Ben talked about Cornwell’s response to Alec Guinness as George Smiley. This has meaning for me. Guinness was for most of his life one of my favorite actors, but of all the cast in the TV series — as virtually flawless as imaginable — Guinness was not quite Smiley who, Cornwell described, as short, pudgy (or fat) and rather recessive in personality. Guinness as Smiley was more incisive, thinner and probably taller than the Cornwell George.

Ben mentioned an interview Cornwell had given in which he talked about that, about Guinness as Smiley and he had said Guinness had so become Smiley, even in Cornwell’s mind, he — Cornwell — could not write Smiley again as he had created him. (Indeed, when Smiley does return in Cornwell’s penultimate novel, A Legacy of Spies (2017), he is not the Smiley I knew.)
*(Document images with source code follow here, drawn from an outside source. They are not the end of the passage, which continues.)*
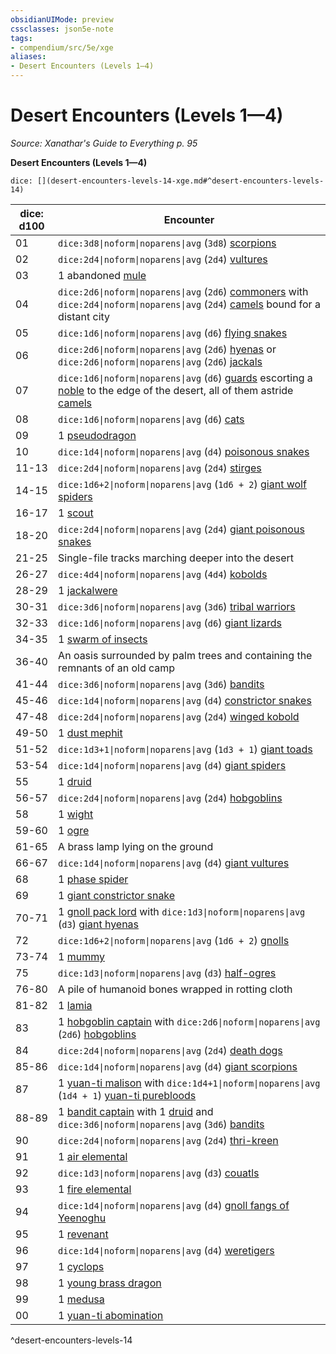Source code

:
 ```yaml
---
obsidianUIMode: preview
cssclasses: json5e-note
tags:
- compendium/src/5e/xge
aliases:
- Desert Encounters (Levels 1—4)
---
```

# Desert Encounters (Levels 1—4)
*Source: Xanathar's Guide to Everything p. 95* 

**Desert Encounters (Levels 1—4)**

`dice: [](desert-encounters-levels-14-xge.md#^desert-encounters-levels-14)`

| dice: d100 | Encounter |
|------------|-----------|
| 01 | `dice:3d8\|noform\|noparens\|avg` (`3d8`) [scorpions](/3-Mechanics/CLI/bestiary/beast/scorpion-xmm.md) |
| 02 | `dice:2d4\|noform\|noparens\|avg` (`2d4`) [vultures](/3-Mechanics/CLI/bestiary/beast/vulture-xmm.md) |
| 03 | 1 abandoned [mule](/3-Mechanics/CLI/bestiary/beast/mule-xmm.md) |
| 04 | `dice:2d6\|noform\|noparens\|avg` (`2d6`) [commoners](/3-Mechanics/CLI/bestiary/humanoid/commoner-xmm.md) with `dice:2d4\|noform\|noparens\|avg` (`2d4`) [camels](/3-Mechanics/CLI/bestiary/beast/camel-xmm.md) bound for a distant city |
| 05 | `dice:1d6\|noform\|noparens\|avg` (`d6`) [flying snakes](/3-Mechanics/CLI/bestiary/monstrosity/flying-snake-xmm.md) |
| 06 | `dice:2d6\|noform\|noparens\|avg` (`2d6`) [hyenas](/3-Mechanics/CLI/bestiary/beast/hyena-xmm.md) or `dice:2d6\|noform\|noparens\|avg` (`2d6`) [jackals](/3-Mechanics/CLI/bestiary/beast/jackal-xmm.md) |
| 07 | `dice:1d6\|noform\|noparens\|avg` (`d6`) [guards](/3-Mechanics/CLI/bestiary/humanoid/guard-xmm.md) escorting a [noble](/3-Mechanics/CLI/bestiary/humanoid/noble-xmm.md) to the edge of the desert, all of them astride [camels](/3-Mechanics/CLI/bestiary/beast/camel-xmm.md) |
| 08 | `dice:1d6\|noform\|noparens\|avg` (`d6`) [cats](/3-Mechanics/CLI/bestiary/beast/cat-xmm.md) |
| 09 | 1 [pseudodragon](/3-Mechanics/CLI/bestiary/dragon/pseudodragon-xmm.md) |
| 10 | `dice:1d4\|noform\|noparens\|avg` (`d4`) [poisonous snakes](/3-Mechanics/CLI/bestiary/beast/venomous-snake-xmm.md) |
| 11-13 | `dice:2d4\|noform\|noparens\|avg` (`2d4`) [stirges](/3-Mechanics/CLI/bestiary/monstrosity/stirge-xmm.md) |
| 14-15 | `dice:1d6+2\|noform\|noparens\|avg` (`1d6 + 2`) [giant wolf spiders](/3-Mechanics/CLI/bestiary/beast/giant-wolf-spider-xmm.md) |
| 16-17 | 1 [scout](/3-Mechanics/CLI/bestiary/humanoid/scout-xmm.md) |
| 18-20 | `dice:2d4\|noform\|noparens\|avg` (`2d4`) [giant poisonous snakes](/3-Mechanics/CLI/bestiary/beast/giant-venomous-snake-xmm.md) |
| 21-25 | Single-file tracks marching deeper into the desert |
| 26-27 | `dice:4d4\|noform\|noparens\|avg` (`4d4`) [kobolds](/3-Mechanics/CLI/bestiary/dragon/kobold-warrior-xmm.md) |
| 28-29 | 1 [jackalwere](/3-Mechanics/CLI/bestiary/fiend/jackalwere-xmm.md) |
| 30-31 | `dice:3d6\|noform\|noparens\|avg` (`3d6`) [tribal warriors](/3-Mechanics/CLI/bestiary/humanoid/warrior-infantry-xmm.md) |
| 32-33 | `dice:1d6\|noform\|noparens\|avg` (`d6`) [giant lizards](/3-Mechanics/CLI/bestiary/beast/giant-lizard-xmm.md) |
| 34-35 | 1 [swarm of insects](/3-Mechanics/CLI/bestiary/beast/swarm-of-insects-xmm.md) |
| 36-40 | An oasis surrounded by palm trees and containing the remnants of an old camp |
| 41-44 | `dice:3d6\|noform\|noparens\|avg` (`3d6`) [bandits](/3-Mechanics/CLI/bestiary/humanoid/bandit-xmm.md) |
| 45-46 | `dice:1d4\|noform\|noparens\|avg` (`d4`) [constrictor snakes](/3-Mechanics/CLI/bestiary/beast/constrictor-snake-xmm.md) |
| 47-48 | `dice:2d4\|noform\|noparens\|avg` (`2d4`) [winged kobold](/3-Mechanics/CLI/bestiary/dragon/winged-kobold-xmm.md) |
| 49-50 | 1 [dust mephit](/3-Mechanics/CLI/bestiary/elemental/dust-mephit-xmm.md) |
| 51-52 | `dice:1d3+1\|noform\|noparens\|avg` (`1d3 + 1`) [giant toads](/3-Mechanics/CLI/bestiary/beast/giant-toad-xmm.md) |
| 53-54 | `dice:1d4\|noform\|noparens\|avg` (`d4`) [giant spiders](/3-Mechanics/CLI/bestiary/beast/giant-spider-xmm.md) |
| 55 | 1 [druid](/3-Mechanics/CLI/bestiary/humanoid/druid-xmm.md) |
| 56-57 | `dice:2d4\|noform\|noparens\|avg` (`2d4`) [hobgoblins](/3-Mechanics/CLI/bestiary/fey/hobgoblin-warrior-xmm.md) |
| 58 | 1 [wight](/3-Mechanics/CLI/bestiary/undead/wight-xmm.md) |
| 59-60 | 1 [ogre](/3-Mechanics/CLI/bestiary/giant/ogre-xmm.md) |
| 61-65 | A brass lamp lying on the ground |
| 66-67 | `dice:1d4\|noform\|noparens\|avg` (`d4`) [giant vultures](/3-Mechanics/CLI/bestiary/monstrosity/giant-vulture-xmm.md) |
| 68 | 1 [phase spider](/3-Mechanics/CLI/bestiary/monstrosity/phase-spider-xmm.md) |
| 69 | 1 [giant constrictor snake](/3-Mechanics/CLI/bestiary/beast/giant-constrictor-snake-xmm.md) |
| 70-71 | 1 [gnoll pack lord](/3-Mechanics/CLI/bestiary/fiend/gnoll-pack-lord-xmm.md) with `dice:1d3\|noform\|noparens\|avg` (`d3`) [giant hyenas](/3-Mechanics/CLI/bestiary/beast/giant-hyena-xmm.md) |
| 72 | `dice:1d6+2\|noform\|noparens\|avg` (`1d6 + 2`) [gnolls](/3-Mechanics/CLI/bestiary/fiend/gnoll-warrior-xmm.md) |
| 73-74 | 1 [mummy](/3-Mechanics/CLI/bestiary/undead/mummy-xmm.md) |
| 75 | `dice:1d3\|noform\|noparens\|avg` (`d3`) [half-ogres](/3-Mechanics/CLI/bestiary/giant/ogrillon-ogre-xmm.md) |
| 76-80 | A pile of humanoid bones wrapped in rotting cloth |
| 81-82 | 1 [lamia](/3-Mechanics/CLI/bestiary/fiend/lamia-xmm.md) |
| 83 | 1 [hobgoblin captain](/3-Mechanics/CLI/bestiary/fey/hobgoblin-captain-xmm.md) with `dice:2d6\|noform\|noparens\|avg` (`2d6`) [hobgoblins](/3-Mechanics/CLI/bestiary/fey/hobgoblin-warrior-xmm.md) |
| 84 | `dice:2d4\|noform\|noparens\|avg` (`2d4`) [death dogs](/3-Mechanics/CLI/bestiary/monstrosity/death-dog-xmm.md) |
| 85-86 | `dice:1d4\|noform\|noparens\|avg` (`d4`) [giant scorpions](/3-Mechanics/CLI/bestiary/beast/giant-scorpion-xmm.md) |
| 87 | 1 [yuan-ti malison](/3-Mechanics/CLI/bestiary/monstrosity/yuan-ti-malison-type-1-xmm.md) with `dice:1d4+1\|noform\|noparens\|avg` (`1d4 + 1`) [yuan-ti purebloods](/3-Mechanics/CLI/bestiary/monstrosity/yuan-ti-infiltrator-xmm.md) |
| 88-89 | 1 [bandit captain](/3-Mechanics/CLI/bestiary/humanoid/bandit-captain-xmm.md) with 1 [druid](/3-Mechanics/CLI/bestiary/humanoid/druid-xmm.md) and `dice:3d6\|noform\|noparens\|avg` (`3d6`) [bandits](/3-Mechanics/CLI/bestiary/humanoid/bandit-xmm.md) |
| 90 | `dice:2d4\|noform\|noparens\|avg` (`2d4`) [thri-kreen](/3-Mechanics/CLI/bestiary/monstrosity/thri-kreen-marauder-xmm.md) |
| 91 | 1 [air elemental](/3-Mechanics/CLI/bestiary/elemental/air-elemental-xmm.md) |
| 92 | `dice:1d3\|noform\|noparens\|avg` (`d3`) [couatls](/3-Mechanics/CLI/bestiary/celestial/couatl-xmm.md) |
| 93 | 1 [fire elemental](/3-Mechanics/CLI/bestiary/elemental/fire-elemental-xmm.md) |
| 94 | `dice:1d4\|noform\|noparens\|avg` (`d4`) [gnoll fangs of Yeenoghu](/3-Mechanics/CLI/bestiary/fiend/gnoll-fang-of-yeenoghu-xmm.md) |
| 95 | 1 [revenant](/3-Mechanics/CLI/bestiary/undead/revenant-xmm.md) |
| 96 | `dice:1d4\|noform\|noparens\|avg` (`d4`) [weretigers](/3-Mechanics/CLI/bestiary/monstrosity/weretiger-xmm.md) |
| 97 | 1 [cyclops](/3-Mechanics/CLI/bestiary/giant/cyclops-sentry-xmm.md) |
| 98 | 1 [young brass dragon](/3-Mechanics/CLI/bestiary/dragon/young-brass-dragon-xmm.md) |
| 99 | 1 [medusa](/3-Mechanics/CLI/bestiary/monstrosity/medusa-xmm.md) |
| 00 | 1 [yuan-ti abomination](/3-Mechanics/CLI/bestiary/monstrosity/yuan-ti-abomination-xmm.md) |
^desert-encounters-levels-14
So everyone wandered off onto Alex Guinness, and Ben brought up how most people probably think of Guinness as Obi-Wan…and I said — “What? What?”

Because…Bridge On The River Kwai, The Lavender Hill Mob, Great Expectations (what my mom would have called Guinness’s bar mitzvah picture) — and Kind Hearts and Coronets, in which Guinness plays every member of an aristocratic Edwardian family including the women, all of whom get humorously murdered during the course of the film.

Guinness plays Gulley Jimson, an eccentric, often drunk artist, in 1958’s The Horse’s Mouth, for which he also wrote the screenplay. It is a comic masterpiece.

My favorite Guinness film, though, was Tunes of Glory. I first saw it in 1960 with my father at New Rochelle’s first and maybe only “art” theater. I don’t know how many times I’ve seen it since but whenever it has been on TV, usually late at night, there I am watching it, swearing to myself that because I’ve seen it so many times it is unlikely I will cry again at the ending.

Then, at the end, Guinness, as a commanding officer of a Scottish post-war regiment, plans a funeral for a fellow officer. As pipes and drums play on the track, Guinness recites the name of bagpipe tunes, the tunes of glory he wants playing for the funeral.

He collapses and tears run down my cheeks. Every. Single. Time.